▼

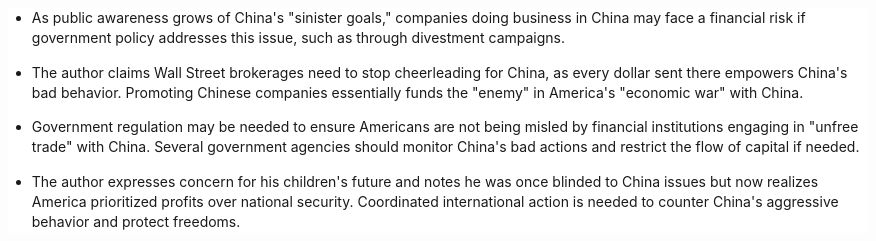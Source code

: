 - As public awareness grows of China's "sinister goals," companies doing business in China may face a financial risk if government policy addresses this issue, such as through divestment campaigns. 

- The author claims Wall Street brokerages need to stop cheerleading for China, as every dollar sent there empowers China's bad behavior. Promoting Chinese companies essentially funds the "enemy" in America's "economic war" with China. 

- Government regulation may be needed to ensure Americans are not being misled by financial institutions engaging in "unfree trade" with China. Several government agencies should monitor China's bad actions and restrict the flow of capital if needed. 

- The author expresses concern for his children's future and notes he was once blinded to China issues but now realizes America prioritized profits over national security. Coordinated international action is needed to counter China's aggressive behavior and protect freedoms.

▲

▸ **Problem to solve**
Your answer must be the exact lines of the records from the first one through the line containing "through divestment campaigns.", with no pictures in it.

▸ **Answer section**
Source code

: - As public awareness grows of China's "sinister goals," companies doing business in China may face a financial risk if government policy addresses this issue, such as through divestment campaigns. 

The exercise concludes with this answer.